韓国が本格的に日本からの観光客誘致を再開した。2023年2月、韓国観光公社(KTO)を中心に、ソウル特別市をはじめとした韓国自治体や観光業関係者で構成した韓国観光代表団が来日し、「2023韓国観光セミナー&商談会」を開催。2023/2024年を「韓国訪問の年(Visit Korea Year 2023-2024)」としてプロモーションを加速する方針を示すとともに、韓流コンテンツ、各地のイベントを紹介し、日本の旅行会社と商品造成に向け熱心な商談を交わした。
コロナ禍の3年で韓国は大きく変化した
ようやく復活の兆しが見え始めた日本のアウトバウンドの中でも、大きな伸びが期待されるのが訪韓旅行だ。2022年12月の日本人出国者数は43万人に過ぎなかったが、国・地域別のトップは韓国の8.4万人だった。とりわけ、Z世代の女性の間での韓国人気は高く、観光庁が先ごろ実施した意識調査でも人気の旅行先トップに韓国が上がった。

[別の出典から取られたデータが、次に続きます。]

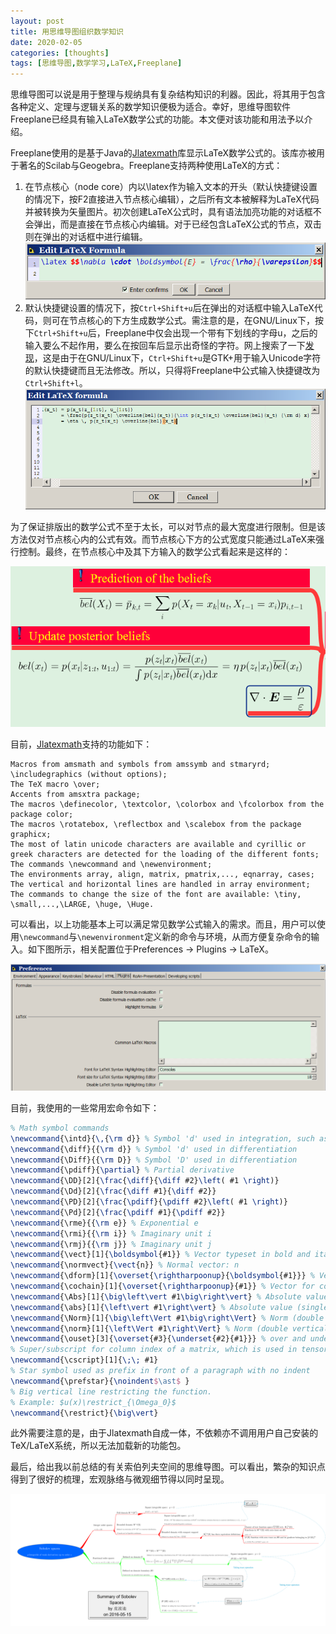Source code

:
```yaml
---
layout: post
title: 用思维导图组织数学知识
date: 2020-02-05
categories: [thoughts]
tags: [思维导图,数学学习,LaTeX,Freeplane]
---
```


思维导图可以说是用于整理与规纳具有复杂结构知识的利器。因此，将其用于包含各种定义、定理与逻辑关系的数学知识便极为适合。幸好，思维导图软件Freeplane已经具有输入LaTeX数学公式的功能。本文便对该功能和用法予以介绍。

Freeplane使用的是基于Java的[Jlatexmath](https://github.com/opencollab/jlatexmath)库显示LaTeX数学公式的。该库亦被用于著名的Scilab与Geogebra。Freeplane支持两种使用LaTeX的方式：

1. 在节点核心（node core）内以\latex作为输入文本的开头（默认快捷键设置的情况下，按F2直接进入节点核心编辑），之后所有文本被解释为LaTeX代码并被转换为矢量图片。初次创建LaTeX公式时，具有语法加亮功能的对话框不会弹出，而是直接在节点核心内编辑。对于已经包含LaTeX公式的节点，双击则在弹出的对话框中进行编辑。
   ![](/figures/p69768137.jpg)
2. 默认快捷键设置的情况下，按`Ctrl+Shift+u`后在弹出的对话框中输入LaTeX代码，则可在节点核心的下方生成数学公式。需注意的是，在GNU/Linux下，按下`Ctrl+Shift+u`后，Freeplane中仅会出现一个带有下划线的字母u，之后的输入要么不起作用，要么在按回车后显示出奇怪的字符。网上搜索了一下[发现](https://en.wikipedia.org/wiki/Unicode_input)，这是由于在GNU/Linux下，`Ctrl+Shift+u`是GTK+用于输入Unicode字符的默认快捷键而且无法修改。所以，只得将Freeplane中公式输入快捷键改为`Ctrl+Shift+l`。
   ![](/figures/p69768138.jpg)

为了保证排版出的数学公式不至于太长，可以对节点的最大宽度进行限制。但是该方法仅对节点核心内的公式有效。而节点核心下方的公式宽度只能通过LaTeX来强行控制。最终，在节点核心中及其下方输入的数学公式看起来是这样的：

<p align="center"><img src="/figures/p69768143.jpg" alt="" /></p>

目前，[Jlatexmath](https://github.com/opencollab/jlatexmath)支持的功能如下：

```
Macros from amsmath and symbols from amssymb and stmaryrd;
\includegraphics (without options);
The TeX macro \over;
Accents from amsxtra package;
The macros \definecolor, \textcolor, \colorbox and \fcolorbox from the package color;
The macros \rotatebox, \reflectbox and \scalebox from the package graphicx;
The most of latin unicode characters are available and cyrillic or greek characters are detected for the loading of the different fonts;
The commands \newcommand and \newenvironment;
The environments array, align, matrix, pmatrix,..., eqnarray, cases;
The vertical and horizontal lines are handled in array environment;
The commands to change the size of the font are available: \tiny, \small,...,\LARGE, \huge, \Huge.
```

可以看出，以上功能基本上可以满足常见数学公式输入的需求。而且，用户可以使用`\newcommand`与`\newenvironment`定义新的命令与环境，从而方便复杂命令的输入。如下图所示，相关配置位于Preferences → Plugins → LaTeX。

<p align="center"><img src="/figures/p69768151.jpg" alt="" /></p>

目前，我使用的一些常用宏命令如下：

```latex
% Math symbol commands
\newcommand{\intd}{\,{\rm d}} % Symbol 'd' used in integration, such as 'dx'
\newcommand{\diff}{{\rm d}} % Symbol 'd' used in differentiation
\newcommand{\Diff}{{\rm D}} % Symbol 'D' used in differentiation
\newcommand{\pdiff}{\partial} % Partial derivative
\newcommand{\DD}[2]{\frac{\diff}{\diff #2}\left( #1 \right)}
\newcommand{\Dd}[2]{\frac{\diff #1}{\diff #2}}
\newcommand{\PD}[2]{\frac{\pdiff}{\pdiff #2}\left( #1 \right)}
\newcommand{\Pd}[2]{\frac{\pdiff #1}{\pdiff #2}}
\newcommand{\rme}{{\rm e}} % Exponential e
\newcommand{\rmi}{{\rm i}} % Imaginary unit i
\newcommand{\rmj}{{\rm j}} % Imaginary unit j
\newcommand{\vect}[1]{\boldsymbol{#1}} % Vector typeset in bold and italic
\newcommand{\normvect}{\vect{n}} % Normal vector: n
\newcommand{\dform}[1]{\overset{\rightharpoonup}{\boldsymbol{#1}}} % Vector for differential form
\newcommand{\cochain}[1]{\overset{\rightharpoonup}{#1}} % Vector for cochain
\newcommand{\Abs}[1]{\big\left\vert #1\big\right\vert} % Absolute value (single big vertical bar)
\newcommand{\abs}[1]{\left\vert #1\right\vert} % Absolute value (single vertical bar)
\newcommand{\Norm}[1]{\big\left\Vert #1\big\right\Vert} % Norm (double big vertical bar)
\newcommand{\norm}[1]{\left\Vert #1\right\Vert} % Norm (double vertical bar)
\newcommand{\ouset}[3]{\overset{#3}{\underset{#2}{#1}}} % over and under set
% Super/subscript for column index of a matrix, which is used in tensor analysis.
\newcommand{\cscript}[1]{\;\; #1}
% Star symbol used as prefix in front of a paragraph with no indent
\newcommand{\prefstar}{\noindent$\ast$ }
% Big vertical line restricting the function.
% Example: $u(x)\restrict_{\Omega_0}$
\newcommand{\restrict}{\big\vert}
```

此外需要注意的是，由于Jlatexmath自成一体，不依赖亦不调用用户自己安装的TeX/LaTeX系统，所以无法加载新的功能包。

最后，给出我以前总结的有关索伯列夫空间的思维导图。可以看出，繁杂的知识点得到了很好的梳理，宏观脉络与微观细节得以同时呈现。

<p align="center"><img src="/figures/p69768160.jpg" alt="" /></p>
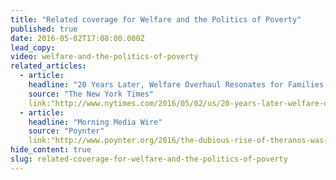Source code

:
```yaml
---
title: "Related coverage for Welfare and the Politics of Poverty"
published: true
date: 2016-05-02T17:08:00.000Z
lead_copy:
video: welfare-and-the-politics-of-poverty
related_articles:
  - article:
    headline: "20 Years Later, Welfare Overhaul Resonates for Families and Candidates"
    source: "The New York Times"
    link:"http://www.nytimes.com/2016/05/02/us/20-years-later-welfare-overhaul-resonates-for-families-and-candidates.html?rref=collection%2Fsectioncollection%2Fus&action=click&contentCollection=us&region=rank&module=package&version=highlights&contentPlacement=7&pgtype=sectionfront&_r=0"
  - article:
    headline: "Morning Media Wire"
    source: "Poynter"
    link:"http://www.poynter.org/2016/the-dubious-rise-of-theranos-was-helped-by-a-compliant-press/409649/"
hide_content: true
slug: related-coverage-for-welfare-and-the-politics-of-poverty
---
```


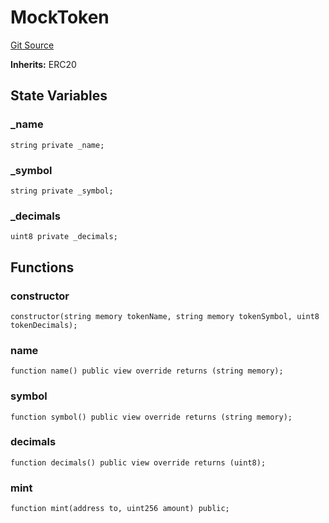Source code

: # MockToken
[Git Source](https://github.com/Legion-Team/evm-contracts/blob/eacaebdc1fce4e197305af05084de59f36b83e3e/src/mocks/MockToken.sol)

**Inherits:**
ERC20


## State Variables
### _name

```solidity
string private _name;
```


### _symbol

```solidity
string private _symbol;
```


### _decimals

```solidity
uint8 private _decimals;
```


## Functions
### constructor


```solidity
constructor(string memory tokenName, string memory tokenSymbol, uint8 tokenDecimals);
```

### name


```solidity
function name() public view override returns (string memory);
```

### symbol


```solidity
function symbol() public view override returns (string memory);
```

### decimals


```solidity
function decimals() public view override returns (uint8);
```

### mint


```solidity
function mint(address to, uint256 amount) public;
```

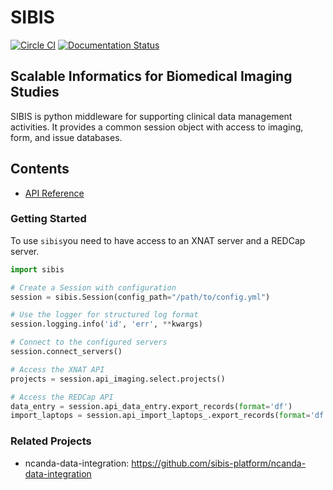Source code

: # SIBIS
[![Circle CI](https://circleci.com/gh/sibis-platform/sibis.svg?style=svg)](https://circleci.com/gh/sibis-platform/sibis) [![Documentation Status](https://readthedocs.org/projects/sibis/badge/?version=latest)](http://sibis.readthedocs.org/en/latest/?badge=latest)

## Scalable Informatics for Biomedical Imaging Studies

SIBIS is python middleware for supporting clinical data management activities. It provides a common session object with access to imaging, form, and issue databases.

Contents
--------
* [API Reference](api.md)

### Getting Started
To use `sibis`you need to have access to an XNAT server and a REDCap
server.

```python
import sibis

# Create a Session with configuration
session = sibis.Session(config_path="/path/to/config.yml")

# Use the logger for structured log format
session.logging.info('id', 'err', **kwargs)

# Connect to the configured servers
session.connect_servers()

# Access the XNAT API
projects = session.api_imaging.select.projects()

# Access the REDCap API
data_entry = session.api_data_entry.export_records(format='df')
import_laptops = session.api_import_laptops_.export_records(format='df')
```

### Related Projects
- ncanda-data-integration: https://github.com/sibis-platform/ncanda-data-integration

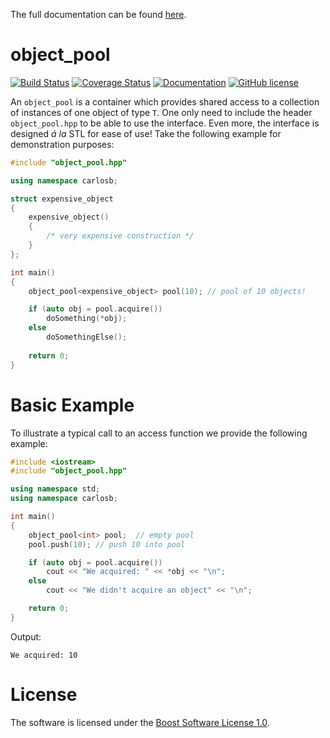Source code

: The full documentation can be found [here](https://carlosb.github.io/object_pool/index).

# object_pool

[![Build Status](https://travis-ci.org/carlosb/object_pool.svg?branch=master)](https://travis-ci.org/carlosb/object_pool)
[![Coverage Status](https://coveralls.io/repos/github/carlosb/object_pool/badge.svg?branch=master)](https://coveralls.io/github/carlosb/object_pool?branch=master)
[![Documentation](https://img.shields.io/badge/documentation-master-brightgreen.svg)](https://carlosb.github.io/object_pool/class/object_pool/)
[![GitHub license](https://img.shields.io/github/license/carlosb/object_pool.svg)](https://github.com/carlosb/object_pool/blob/master/LICENSE)

An `object_pool` is a container which provides shared access to a collection of instances of one object of type `T`. One only need to include the header `object_pool.hpp` to be able to use the interface. Even more, the interface is designed *á la* STL for ease of use! Take the following example for demonstration purposes:

```c++
#include "object_pool.hpp"

using namespace carlosb;

struct expensive_object
{
	expensive_object()
	{
		/* very expensive construction */
	}
};

int main()
{
	object_pool<expensive_object> pool(10); // pool of 10 objects!

	if (auto obj = pool.acquire())
		doSomething(*obj);
	else
		doSomethingElse();
	
	return 0;
}
```

# Basic Example

To illustrate a typical call to an access function we provide the following example:

```c++
#include <iostream>
#include "object_pool.hpp"

using namespace std;
using namespace carlosb;

int main()
{
    object_pool<int> pool;  // empty pool
    pool.push(10); // push 10 into pool

    if (auto obj = pool.acquire())
        cout << "We acquired: " << *obj << "\n";
    else
        cout << "We didn't acquire an object" << "\n";

    return 0;
}
```

Output:

```
We acquired: 10
```

# License

The software is licensed under the [Boost Software License 1.0](https://github.com/carlosb/object_pool/blob/master/LICENSE).
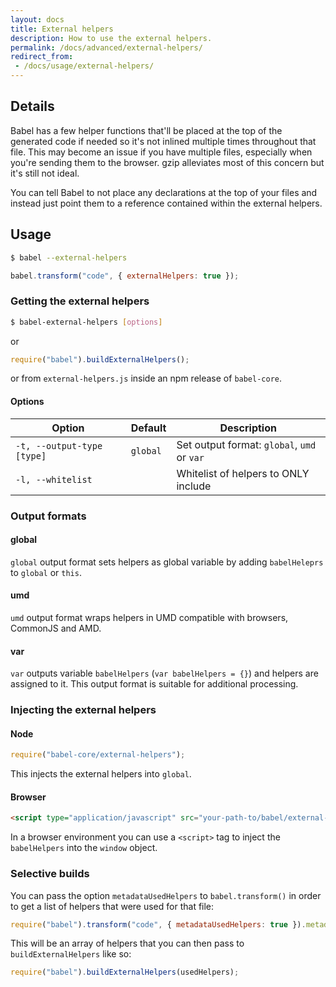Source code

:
 ```yaml
---
layout: docs
title: External helpers
description: How to use the external helpers.
permalink: /docs/advanced/external-helpers/
redirect_from:
 - /docs/usage/external-helpers/
---
```


## Details

Babel has a few helper functions that'll be placed at the top of the generated
code if needed so it's not inlined multiple times throughout that file. This may
become an issue if you have multiple files, especially when you're sending them
to the browser. gzip alleviates most of this concern but it's still not ideal.

You can tell Babel to not place any declarations at the top of your files and
instead just point them to a reference contained within the external helpers.

## Usage

```sh
$ babel --external-helpers
```

```js
babel.transform("code", { externalHelpers: true });
```

### Getting the external helpers

```sh
$ babel-external-helpers [options]
```

or

```js
require("babel").buildExternalHelpers();
```

or from `external-helpers.js` inside an npm release of `babel-core`.

#### Options

| Option                     | Default              | Description                                 |
| -------------------------- | -------------------- | ------------------------------------------- |
| `-t, --output-type [type]` | `global`             | Set output format: `global`, `umd` or `var` |
| `-l, --whitelist`          |                      | Whitelist of helpers to ONLY include        |

### Output formats

#### global

`global` output format sets helpers as global variable by adding `babelHeleprs` to `global` or `this`.

#### umd

`umd` output format wraps helpers in UMD compatible with browsers, CommonJS and AMD.

#### var

`var` outputs variable `babelHelpers` (`var babelHelpers = {}`) and helpers are assigned to it. This output format is suitable for additional processing.

### Injecting the external helpers

#### Node

```js
require("babel-core/external-helpers");
```

This injects the external helpers into `global`.

#### Browser

```html
<script type="application/javascript" src="your-path-to/babel/external-helpers.js"></script>
```

In a browser environment you can use a `<script>` tag to inject the `babelHelpers` into the `window` object.

### Selective builds

You can pass the option `metadataUsedHelpers` to `babel.transform()` in order to
get a list of helpers that were used for that file:

```javascript
require("babel").transform("code", { metadataUsedHelpers: true }).metadata.usedHelpers;
```

This will be an array of helpers that you can then pass to
`buildExternalHelpers` like so:

```javascript
require("babel").buildExternalHelpers(usedHelpers);
```
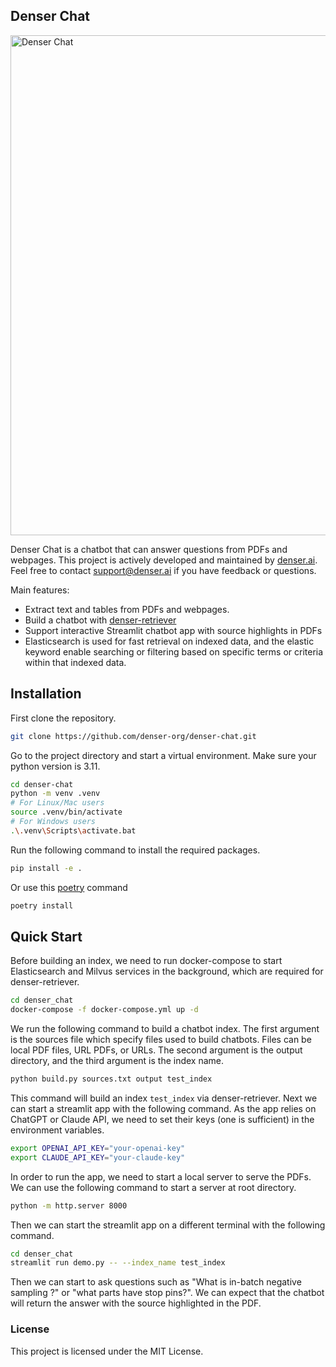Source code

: ## Denser Chat

<img src="demo.gif" width="800" alt="Denser Chat">

Denser Chat is a chatbot that can answer questions from PDFs and webpages. This project is actively developed and maintained by [denser.ai](https://denser.ai). Feel free to contact support@denser.ai if you have feedback or questions.

Main features:

* Extract text and tables from PDFs and webpages.
* Build a chatbot with [denser-retriever](https://github.com/denser-org/denser-retriever)
* Support interactive Streamlit chatbot app with source highlights in PDFs
* Elasticsearch is used for fast retrieval on indexed data, and the elastic keyword enable searching or filtering based on specific terms or criteria within that indexed data.

## Installation

First clone the repository.

```bash
git clone https://github.com/denser-org/denser-chat.git
```

Go to the project directory and start a virtual environment. Make sure your python version is 3.11.

```bash
cd denser-chat
python -m venv .venv
# For Linux/Mac users
source .venv/bin/activate
# For Windows users
.\.venv\Scripts\activate.bat
```

Run the following command to install the required packages.

```bash
pip install -e .
```

Or use this [poetry](https://python-poetry.org/docs/) command

```bash
poetry install
```

## Quick Start

Before building an index, we need to run docker-compose to start Elasticsearch and Milvus services in the background,
which are required for denser-retriever.

```bash
cd denser_chat
docker-compose -f docker-compose.yml up -d
```

We run the following command to build a chatbot index. The first argument is the sources file which specify files used to build chatbots. Files can be local PDF files, URL PDFs, or URLs. The second argument is the output directory, and the third argument is the index name.

```bash
python build.py sources.txt output test_index
```

This command will build an index `test_index` via denser-retriever. Next we can start a streamlit app with the following
command. As the app relies on ChatGPT or Claude API, we need to set their keys (one is sufficient) in the environment variables.

```bash
export OPENAI_API_KEY="your-openai-key"
export CLAUDE_API_KEY="your-claude-key"
```

In order to run the app, we need to start a local server to serve the PDFs. We can use the following command to start a server at root directory.

```bash
python -m http.server 8000 
```

Then we can start the streamlit app on a different terminal with the following command.

```bash
cd denser_chat
streamlit run demo.py -- --index_name test_index 
```

Then we can start to ask questions such as "What is in-batch negative sampling ?" or "what parts have stop pins?". We can expect that the chatbot will return the answer with the source highlighted in the PDF.

### License

This project is licensed under the MIT License.
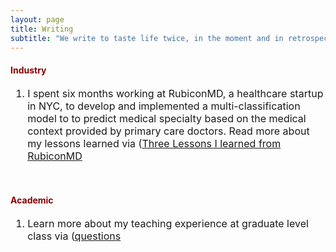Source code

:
 ```yaml
---
layout: page
title: Writing
subtitle: "We write to taste life twice, in the moment and in retrospect." - Anaïs Nin
---
```


<h4><font color="darkred">Industry</font></h4>
<font size="3">
<ol>
<li>I spent six months working at RubiconMD, a healthcare startup in NYC, to develop and implemented a multi-classification model to to predict medical specialty based on the medical context provided by primary care doctors. Read more about my lessons learned via (<a href='https://www.linkedin.com/pulse/three-lessons-i-learned-from-rubiconmd-nhung-le/' target="_blank">Three Lessons I learned from RubiconMD</a></li>
</ol>
</font>
<br>

<h4><font color="darkred">Academic</font></h4>
<font size="3">
<ol>
<li>Learn more about my teaching experience at graduate level class via (<a href='https://www.facebook.com/notes/nhung-le/what-teaching-has-taught-me/10157030666672169/' target="_blank">questions</a></li>
</ol>
</font>
<br>
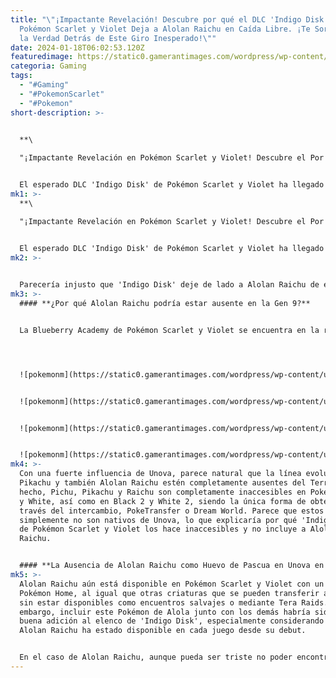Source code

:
 ```yaml
---
title: "\"¡Impactante Revelación! Descubre por qué el DLC 'Indigo Disk' de
  Pokémon Scarlet y Violet Deja a Alolan Raichu en Caída Libre. ¡Te Sorprenderá
  la Verdad Detrás de Este Giro Inesperado!\""
date: 2024-01-18T06:02:53.120Z
featuredimage: https://static0.gamerantimages.com/wordpress/wp-content/uploads/2024/01/37b43-16950974926372-1920-1.jpg?q=50&fit=contain&w=1140&h=&dpr=1.5
categoria: Gaming
tags:
  - "#Gaming"
  - "#PokemonScarlet"
  - "#Pokemon"
short-description: >-
  

  **\

  "¡Impactante Revelación en Pokémon Scarlet y Violet! Descubre el Por Qué del Exclusivo DLC 'Indigo Disk' y la Ausencia de Alolan Raichu. ¡La Verdad Tras el Misterio de la Academia Blueberry!"**


  El esperado DLC 'Indigo Disk' de Pokémon Scarlet y Violet ha llegado como la expansión estrella del paquete, reintroduciendo más monstruos de bolsillo que 'The Teal Mask' e incorporando numerosas criaturas altamente anticipadas, como las Paradojas Bestias Legendarias y Espadas de la Justicia, así como la evolución de Dipplin. Una de las características más emocionantes del DLC fue el regreso de todos los Pokémon iniciales anteriores en 'Indigo Disk', lo que no sol
mk1: >-
  **\

  "¡Impactante Revelación en Pokémon Scarlet y Violet! Descubre el Por Qué del Exclusivo DLC 'Indigo Disk' y la Ausencia de Alolan Raichu. ¡La Verdad Tras el Misterio de la Academia Blueberry!"**


  El esperado DLC 'Indigo Disk' de Pokémon Scarlet y Violet ha llegado como la expansión estrella del paquete, reintroduciendo más monstruos de bolsillo que 'The Teal Mask' e incorporando numerosas criaturas altamente anticipadas, como las Paradojas Bestias Legendarias y Espadas de la Justicia, así como la evolución de Dipplin. Una de las características más emocionantes del DLC fue el regreso de todos los Pokémon iniciales anteriores en 'Indigo Disk', lo que no solo significaba que los fanáticos podían obtener algunos de sus monstruos favoritos en la Gen 9, sino que también podrían buscar versiones variocolor de ellos. Entre los muchos Pokémon que regresan, también hay varias formas regionales, desde las más obvias después de 'The Teal Mask', como Alolan Ninetales, hasta las inesperadas como Hisuian Qwilfish. Sin embargo, Alolan Raichu sigue estando ausente, pero hay una razón importante para ello.
mk2: >-
  

  Parecería injusto que 'Indigo Disk' deje de lado a Alolan Raichu de esa manera, pero no es la única forma regional de Pokémon que falta en la Gen 9, con otra notable ausencia siendo Hisuian Sneasel y su evolución Sneasler, solo disponibles a través de la transferencia de Pokémon Home. Más importante aún, la ausencia de Alolan Raichu podría ser en sí misma un huevo de Pascua, considerando que probablemente esté relacionada con el entorno de la Blueberry Academy y cómo se trata la línea de Pikachu en Unova.
mk3: >-
  #### **¿Por qué Alolan Raichu podría estar ausente en la Gen 9?**


  La Blueberry Academy de Pokémon Scarlet y Violet se encuentra en la región de Unova, y aunque no se menciona en los juegos de la Gen 5 ni se permite la exploración adicional de la región en los títulos de la Gen 9, esto sigue siendo un factor importante en las características de la escuela y en cómo aparece su Terrario. El Terrario es donde se pueden capturar todos los Pokémon que regresan en 'Indigo Disk', excluyendo a los Legendarios que aparecen en otros lugares. Este lugar único también está lleno de referencias de la Gen 5, desde rasgos de personajes o historias de fondo de los miembros de la Liga BB hasta ubicaciones físicas como la Caverna Electro, y la Reserva Natural de Unova.




  ![pokemonm](https://static0.gamerantimages.com/wordpress/wp-content/uploads/2023/11/gold-pikachu-necklace-is-wildly-expensive-pokemon.jpg?q=50&fit=contain&w=750&h=415&dpr=1.5 "pokemonm")


  ![pokemonm](https://static0.gamerantimages.com/wordpress/wp-content/uploads/2023/06/rare-pichu-card-breaks-auction-record-pokemon.jpg?q=50&fit=contain&w=750&h=415&dpr=1.5 "pokemonm")


  ![pokemonm](https://static0.gamerantimages.com/wordpress/wp-content/uploads/2023/11/pokemon-1.jpg?q=50&fit=contain&w=750&h=415&dpr=1.5 "pokemonm")


  ![pokemonm](https://static0.gamerantimages.com/wordpress/wp-content/uploads/2023/10/alolan-raichu-pokemon-card-art.jpg?q=50&fit=contain&w=750&h=415&dpr=1.5 "pokemonm")
mk4: >-
  Con una fuerte influencia de Unova, parece natural que la línea evolutiva de
  Pikachu y también Alolan Raichu estén completamente ausentes del Terrario. De
  hecho, Pichu, Pikachu y Raichu son completamente inaccesibles en Pokémon Black
  y White, así como en Black 2 y White 2, siendo la única forma de obtenerlos a
  través del intercambio, PokeTransfer o Dream World. Parece que estos Pokémon
  simplemente no son nativos de Unova, lo que explicaría por qué 'Indigo Disk'
  de Pokémon Scarlet y Violet los hace inaccesibles y no incluye a Alolan
  Raichu.


  #### **La Ausencia de Alolan Raichu como Huevo de Pascua en Unova en Pokémon Scarlet y Violet**
mk5: >-
  Alolan Raichu aún está disponible en Pokémon Scarlet y Violet con un enlace a
  Pokémon Home, al igual que otras criaturas que se pueden transferir a la Gen 9
  sin estar disponibles como encuentros salvajes o mediante Tera Raids. Sin
  embargo, incluir este Pokémon de Alola junto con los demás habría sido una
  buena adición al elenco de 'Indigo Disk', especialmente considerando que
  Alolan Raichu ha estado disponible en cada juego desde su debut.


  En el caso de Alolan Raichu, aunque pueda ser triste no poder encontrarlo en la Bioma Costero de 'Indigo Disk', que es similar a una versión a pequeña escala de Alola, tiene mucho sentido rendir homenaje a Unova y la Gen 5 al no incluir la línea de Pikachu en absoluto en el Terrario. Puede parecer extraño referirse a la ausencia de un Pokémon como un huevo de Pascua, pero en este caso, tiene mucho sentido, al igual que tener un Haxorus tipo Stellar Tera en la zona similar a la Reserva Natural del Terrario, rindiendo más homenaje a Unova. Por esta razón, Pokémon Scarlet y Violet mantienen viva una tradición de la Gen 5, y los fanáticos podrían verlo también en los remakes de Unova.\*\*
---
```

KTOが開催したセミナーでは、KTO社長の金長實(キム・ジャンシル)氏が登壇。「3年以上にわたるコロナ禍で、日韓両国の観光業界は非常に厳しい経営を強いられたが、2023年には本格的な回復軌道に乗るものと期待している」との認識を示したうえで、「私の来日は2017年以来となるが、東京が大きく変化していて驚いたように、韓国にも世界中を魅了するコンテンツがソウルだけでなく地方にも次々誕生している」と強調。2023年から2024年を「韓国訪問の年」とし、「韓国政府、KTO、韓国の自治体が一体となって、皆さんを迎える準備を整えている。東京、大阪、福岡の日本支社も全面的にサポートする」と意気込んだ。
Kカルチャー観光イベント100選を選定
2003年のドラマ『冬のソナタ』の大ヒットで韓流ブームが巻き起こってから20年。「韓国訪問の年」では、「Kカルチャー観光イベント100選」を選定し、K-POPコンサートをはじめ、eスポーツ、韓食、文化遺産と連携した主要イベントを実施する。韓流スターとともにジョギングしながらごみ拾いする活動など、誘客に向けてK-POP、韓国ドラマのスターを前面に打ち出す。最新カフェめぐり、韓服を着た観光など、日本の若者世代を意識したコンテンツも強化する。
ロケ地めぐりにも力を入れる。ソウル近郊でドラマ『イカゲーム』『ウ・ヨンウ弁護士は天才肌』、釜山で映画『ベイビー・ブローカー』、完州や済州島でBTSミュージックビデオなどのロケ地めぐりコースをすでに造成しており、各自治体が日本の旅行会社にアピールした。
プロモーションでは、SNSを活用した消費者参加型のコンテンツを拡大する。SNSチャンネルを整備し、SNSを活用した広報コンテンツの提供、インフルエンサーによる参加型コンテンツを拡大する。
また、MICEについては、ソウル特別市が国際会議に最大2億8000万ウォン、仁川広域市が最大1億ウォンなどの財政支援を発表しているほか、他の自治体も宿泊、広報動画、人材支援などを次々と打ち出しており、誘致に力を入れる姿勢を顕著に示した。
楽天、HISと共同プロモーションで覚書締結
日本から韓国への旅行促進では、KTOは楽天グループ、エイチ・アイ・エス(HIS)と新たに覚書を締結したと発表した。
楽天トラベルは2023年4~9月の9カ月間で、韓国への旅行数を2019年実績の約7割まで回復させることを目標に掲げると発表。「再燃!韓国旅!」と銘打ち、韓国のコスメ、エンタメのファン層などを主要ターゲットとし、KTOと共同でプロモーションする。新たな試みでは、楽天市場や楽天トラベルで蓄積した楽天会員に基づいた分析データを活用した広告配信、楽天グループ内の各種サービス上でのプロモーション展開も予定している。楽天とKTOは2008年に訪韓旅行促進に向けた第1回目の覚書を締結している。
HISがKTOと協約を結ぶのは初めて。釜山、済州、大邱など日韓直行路線の就航都市や韓国観光拠点都市である釜山、江陵、安東、全州、木浦を中心に地方観光商品をより充実させ、地域・テーマ別の観光コンテンツの広報強化、共同マーケティングを展開するとした。